Nearly 6 percent of seizure-related emergency department visits resulted in patients being transferred to another facility, and the rate of medically unnecessary moves is high and possibly growing, according to a study published Oct. 11 online in Neurology.
Lead author Emily K. Acton, MSCE, of the [EF1] University of Pennsylvania Perelman School of Medicine in Philadelphia, and her colleagues said their study offers previously unreported data that “may help inform strategies to minimize unnecessary interfacility transfers.”
“While some interfacility transfers are necessary and unavoidable due to the intentional concentration of scarce resources such as subspecialty expertise into tertiary centers, unnecessary transfers remain undesirable,” researchers said.
According to the study, seizure-related emergencies make up about 1 percent of all US emergency department visits and result in $1 billion in annual associated costs for prehospital and emergency department care, making interfacility transfer protocols more important. Because of a lack of data about current practices related to these transfers, researchers aimed to evaluate the prevalence, temporal trends, and patterns of interfacility transfers.
“Appropriate triage and interfacility transfer protocols are of critical importance for this population given the highly specialized expertise and equipment essential in a critical subset of these visits, particularly the [6 percent to 7 percent] attributable to status epilepticus, the life-threatening neurologic emergency,” researchers said.
Using the Nationwide Emergency Department Sample (NEDS), the biggest all-payer emergency department health care database in the US, the investigators conducted a retrospective longitudinal cross-sectional analysis of emergency department dispositions for children and adult seizure-related emergencies.

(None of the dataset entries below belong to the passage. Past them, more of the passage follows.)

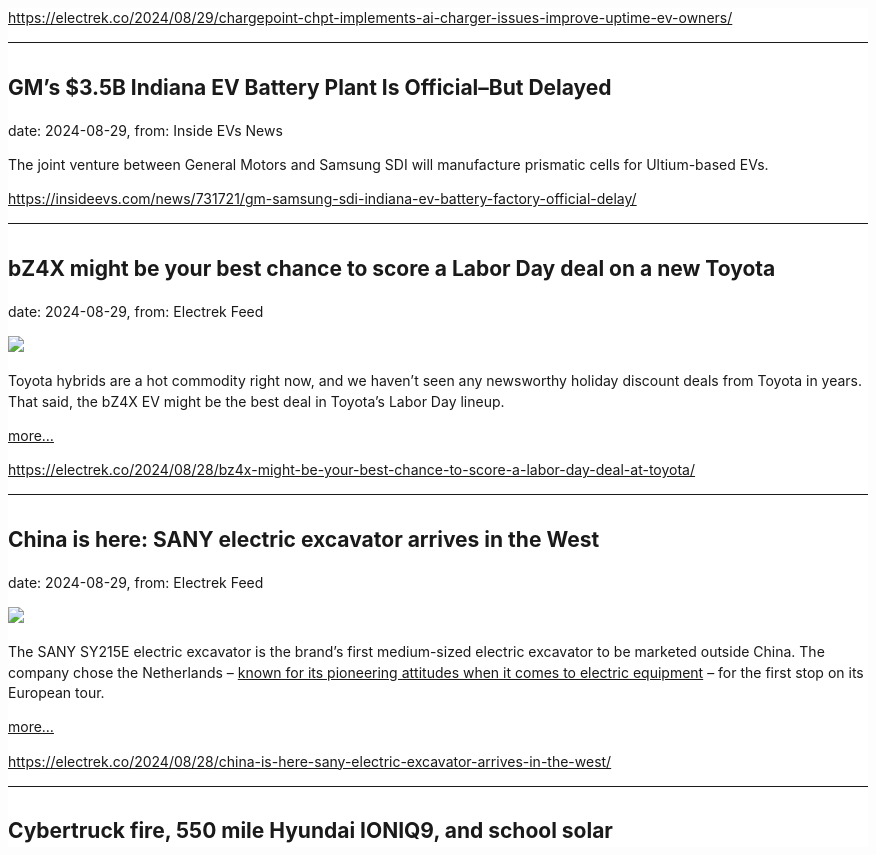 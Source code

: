 <https://electrek.co/2024/08/29/chargepoint-chpt-implements-ai-charger-issues-improve-uptime-ev-owners/>

---

## GM’s $3.5B Indiana EV Battery Plant Is Official–But Delayed

date: 2024-08-29, from: Inside EVs News

The joint venture between General Motors and Samsung SDI will manufacture prismatic cells for Ultium-based EVs. 

<https://insideevs.com/news/731721/gm-samsung-sdi-indiana-ev-battery-factory-official-delay/>

---

## bZ4X might be your best chance to score a Labor Day deal on a new Toyota

date: 2024-08-29, from: Electrek Feed

<div class="feat-image"><img src="https://electrek.co/wp-content/uploads/sites/3/2024/08/2023-Toyota-bZ4X-front-three-quarter-copy.jpg?quality=82&#038;strip=all&#038;w=1500" /></div><p>Toyota hybrids are a hot commodity right now, and we haven’t seen any newsworthy holiday discount deals from Toyota in years. That said, the bZ4X EV might be the best deal in Toyota’s Labor Day lineup.</p>



 <a data-layer-pagetype="post" data-layer-postcategory="ev-lease,toyota-bz4x" data-layer-viewtype="unknown" data-post-id="377661" href="https://electrek.co/2024/08/28/bz4x-might-be-your-best-chance-to-score-a-labor-day-deal-at-toyota/#more-377661" class="more-link">more…</a> 

<https://electrek.co/2024/08/28/bz4x-might-be-your-best-chance-to-score-a-labor-day-deal-at-toyota/>

---

## China is here: SANY electric excavator arrives in the West

date: 2024-08-29, from: Electrek Feed

<div class="feat-image"><img src="https://electrek.co/wp-content/uploads/sites/3/2024/08/sany-electric-excavator.jpg?quality=82&#038;strip=all&#038;w=1596" /></div><p>The SANY SY215E electric excavator is the brand’s first medium-sized electric excavator to be marketed outside China. The company chose the Netherlands – <a href="https://electrek.co/2024/06/19/shell-opens-first-megawatt-ev-charging-station-for-land-and-sea/">known for its pioneering attitudes when it comes to electric equipment</a> – for the first stop on its European tour.</p>



 <a data-layer-pagetype="post" data-layer-postcategory="china,electric-construction-equipment,electric-heavy-machinery" data-layer-viewtype="unknown" data-post-id="377641" href="https://electrek.co/2024/08/28/china-is-here-sany-electric-excavator-arrives-in-the-west/#more-377641" class="more-link">more…</a> 

<https://electrek.co/2024/08/28/china-is-here-sany-electric-excavator-arrives-in-the-west/>

---

## Cybertruck fire, 550 mile Hyundai IONIQ9, and school solar
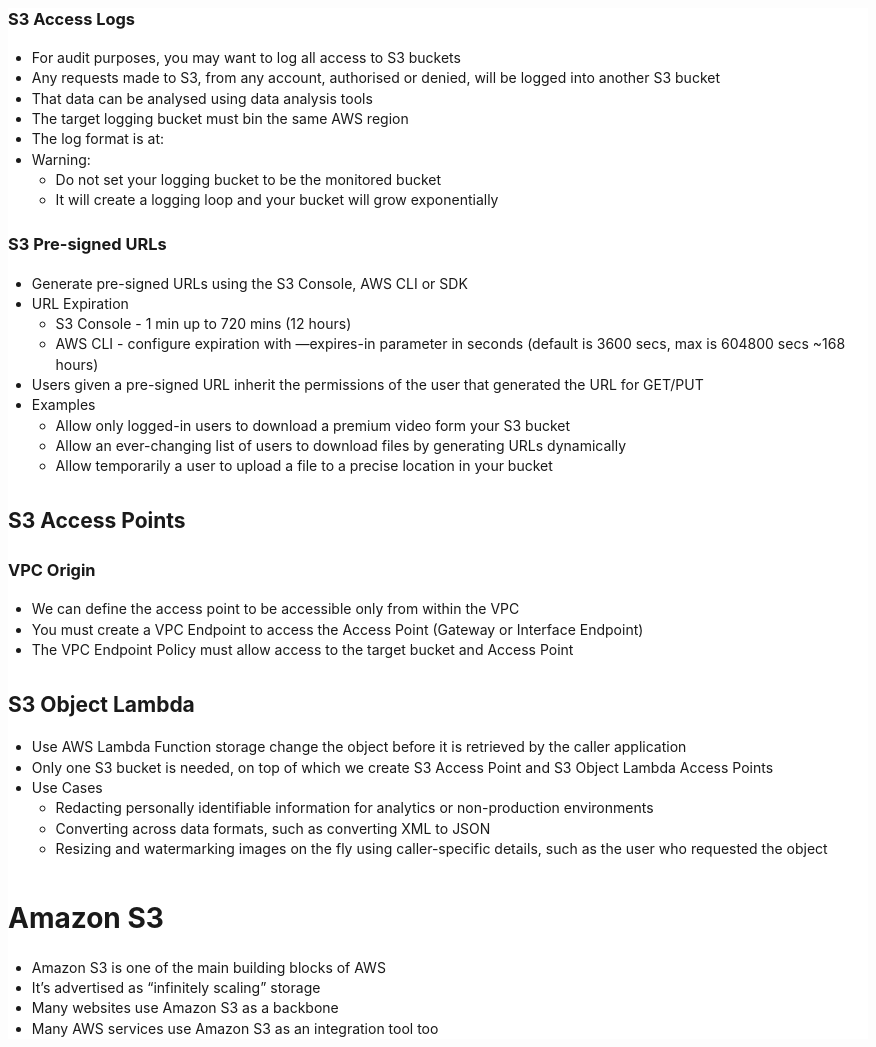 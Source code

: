### S3 Access Logs

- For audit purposes, you may want to log all access to S3 buckets
- Any requests made to S3, from any account, authorised or denied, will be logged into another S3 bucket
- That data can be analysed using data analysis tools
- The target logging bucket must bin the same AWS region
- The log format is at:
- Warning:
  - Do not set your logging bucket to be the monitored bucket
  - It will create a logging loop and your bucket will grow exponentially

### S3 Pre-signed URLs

- Generate pre-signed URLs using the S3 Console, AWS CLI or SDK
- URL Expiration
  - S3 Console - 1 min up to 720 mins (12 hours)
  - AWS CLI - configure expiration with —expires-in parameter in seconds (default is 3600 secs, max is 604800 secs ~168 hours)
- Users given a pre-signed URL inherit the permissions of the user that generated the URL for GET/PUT
- Examples
  - Allow only logged-in users to download a premium video form your S3 bucket
  - Allow an ever-changing list of users to download files by generating URLs dynamically
  - Allow temporarily a user to upload a file to a precise location in your bucket

## S3 Access Points

### VPC Origin

- We can define the access point to be accessible only from within the VPC
- You must create a VPC Endpoint to access the Access Point (Gateway or Interface Endpoint)
- The VPC Endpoint Policy must allow access to the target bucket and Access Point

## S3 Object Lambda

- Use AWS Lambda Function storage change the object before it is retrieved by the caller application
- Only one S3 bucket is needed, on top of which we create S3 Access Point and S3 Object Lambda Access Points
- Use Cases
  - Redacting personally identifiable information for analytics or non-production environments
  - Converting across data formats, such as converting XML to JSON
  - Resizing and watermarking images on the fly using caller-specific details, such as the user who requested the object

# Amazon S3

- Amazon S3 is one of the main building blocks of AWS
- It’s advertised as “infinitely scaling” storage
- Many websites use Amazon S3 as a backbone
- Many AWS services use Amazon S3 as an integration tool too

They looked at the transfer rate from 2007 to 2018 and used logistic regression models to analyze data from 2016 to 2018, exploring the patient- and hospital-level factors associated with transfer versus admission. They also applied sampling weights to account for the complex survey design of NEDS.
Researchers found 7,372,065 weighted emergency department visits for seizure-related emergencies occurred between 2007 and 2018, with 2.3 percent to 5.6 percent resulting in an interfacility transfer.
“Transferred patients were more likely to be children (AOR 1.5 CI 1.3-1.6 for those 1-4 years old; AOR 1.5 (1.3-1.7) for ages 5-14), have acute cerebrovascular disease (AOR 1.4, CI 1.1-1.8) and have received mechanical ventilation (AOR 1.5, CI 1.4-1.7),” the study found.
Of the more than 7 million visits, 419,368 (5.6 percent) were for a primary diagnosis of status epilepticus, and 19.8 percent to 23.24 percent of those visits led to interfacility transfers; those transferring hospitals were more likely to be in nonmetropolitan areas (adjusted odds ratio (AOR) 2.2, 95 percent confidence interval (CI) 1.6-2.9), and less likely to have continuous EEG (cEEG) capabilities (AOR 0.3, CI 0.3-0.4), the study noted.
The number of interfacility transfers among seizure-related emergency department visits also rose from 4.7 percent in 2007 to 5.3 percent in 2018, researchers said, “with a flatter but increasing trend observed when only assessing the [emergency department] visits for status epilepticus.”
“Since our study was limited to data from 2007-2018, ongoing evaluations of these trends to present day will be important to better contextualize the magnitude of temporal changes,” they added.
Factors that led to a patient’s admission to a facility included illness severity, emergency department seizure volume, comorbid meningitis and traumatic brain injury, non-rural location, cEEG capabilities, and pediatric. Factors that resulted in their transfer, meanwhile, included rural location, lack of cEEG capabilities, and comorbid stroke.
Researchers pointed out that thoughtful use of novel EEG technologies and teleneurology tools to care for seizure patients may offer “an opportunity to update triage procedures and disposition protocols, with the aim of reducing unnecessary transfers, optimizing resource allocation, and preventing avoidable financial and emotional hardship on patients from inter-hospital transport.”
In an accompanying editorial, Olga Taraschenko, MD, Ph.D., of the Comprehensive Epilepsy Program in the department of neurological sciences of the University of Nebraska Medical Center, Omaha, said the study “highlights important patterns and trends of transfers” and “provides an assessment of barriers that should be addressed to allow prompt triage of patients with seizure emergencies and reduction of the cost of their care.”
“In resource poor areas and emergency departments … where such care [ (cEEG) monitoring] cannot be provided, transfers are undertaken to the facilities with advanced monitoring capabilities, and this may lead to delays in the initiation of advanced care for patients with seizures,” Dr. Taraschenko wrote. “Moreover, it amounts to a high burden of substantial medical and travel costs to patients and their families.”